The patent grant is (presumably) implied by the act of licensing under MIT in the absence of other specific restrictions (such as Facebook's PATENTS file as an explicit patent grant with one-sided limitations).
See for example:
http://oss-watch.ac.uk/resources/fossandpatents
"Some free and open source software licences also explicitly grant the patent rights necessary for the purposes of using, adapting and distributing the code, for example the Apache License v2, the GNU General Public License v3 and the Eclipse Public License. In some jurisdictions, including the UK, it is highly probable that even those free and open source software licences that do not explicitly grant patent rights do in fact provide them implicitly. After all, giving permission to perform a specific act strongly implies permission to perform the steps needed to do so. Thus the permission to redistribute the software granted by all free and open source licences - it can be argued - implies the granting of the right to make use of any of the licensor’s patents which would be infringed by the distribution of the code."
The big question about an implied patent license would be whether or not it is revocable.
In the specific cases of the BSD and MIT copyright licenses note that the licenses do not say that they are irrevocable. A license granted for no consideration is generally revocable unless it specifically says that it is not.
There are substitutes for consideration. It is an open question as far as I know whether or not those apply in the case of free software and make licenses like MIT and BSD irrevocable.

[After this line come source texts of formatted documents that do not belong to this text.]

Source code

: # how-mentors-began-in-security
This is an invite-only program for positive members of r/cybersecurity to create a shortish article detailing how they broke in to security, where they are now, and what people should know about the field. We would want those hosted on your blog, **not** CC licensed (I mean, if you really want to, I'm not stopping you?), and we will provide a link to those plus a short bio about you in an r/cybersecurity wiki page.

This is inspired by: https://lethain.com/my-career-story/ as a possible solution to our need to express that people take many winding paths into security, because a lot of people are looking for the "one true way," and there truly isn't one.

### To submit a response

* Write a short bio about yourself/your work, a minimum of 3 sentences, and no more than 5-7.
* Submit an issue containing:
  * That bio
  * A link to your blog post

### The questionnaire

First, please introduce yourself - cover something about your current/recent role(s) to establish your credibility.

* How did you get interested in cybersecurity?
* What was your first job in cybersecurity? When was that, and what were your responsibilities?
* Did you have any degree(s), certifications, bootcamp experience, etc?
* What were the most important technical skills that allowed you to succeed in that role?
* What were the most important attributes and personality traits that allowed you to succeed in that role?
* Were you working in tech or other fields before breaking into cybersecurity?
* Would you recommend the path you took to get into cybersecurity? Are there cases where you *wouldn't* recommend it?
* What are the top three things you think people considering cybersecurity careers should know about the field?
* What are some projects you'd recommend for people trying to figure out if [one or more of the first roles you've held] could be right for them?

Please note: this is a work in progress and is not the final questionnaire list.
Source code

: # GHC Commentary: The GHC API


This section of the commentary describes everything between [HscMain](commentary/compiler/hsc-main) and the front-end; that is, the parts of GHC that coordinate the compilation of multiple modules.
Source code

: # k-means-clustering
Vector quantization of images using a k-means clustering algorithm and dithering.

If you use BSD or MIT licensed patented software that does not come with an explicit patent grant, you'll have to deal with these arguments if the patent owner decides to go to court:
1. There is no implied patent license,
2. If there is an implied patent license it is revocable and they revoked yours,
3. The copyright license is revocable, they revoked yours, and that implicitly revokes the implied patent license (even if it is irrevocable normally).
It's so much safer to try to stick to licenses that say they are irrevocable and include an explicit patent grant.
"It's so much safer to try to stick to licenses that say they are irrevocable and include an explicit patent grant."
Sadly, although Facebook includes an explicit patent grant, it does not claim to be irrevocable. They even list one specific case where it can be revoked.
See for example: http://oss-watch.ac.uk/resources/fossandpatents "Some free and open source software licences also explicitly grant the patent rights necessary for the purposes of using, adapting and distributing the code, for example the Apache License v2, the GNU General Public License v3 and the Eclipse Public License. In some jurisdictions, including the UK, it is highly probable that even those free and open source software licences that do not explicitly grant patent rights do in fact provide them implicitly. After all, giving permission to perform a specific act strongly implies permission to perform the steps needed to do so. Thus the permission to redistribute the software granted by all free and open source licences - it can be argued - implies the granting of the right to make use of any of the licensor’s patents which would be infringed by the distribution of the code."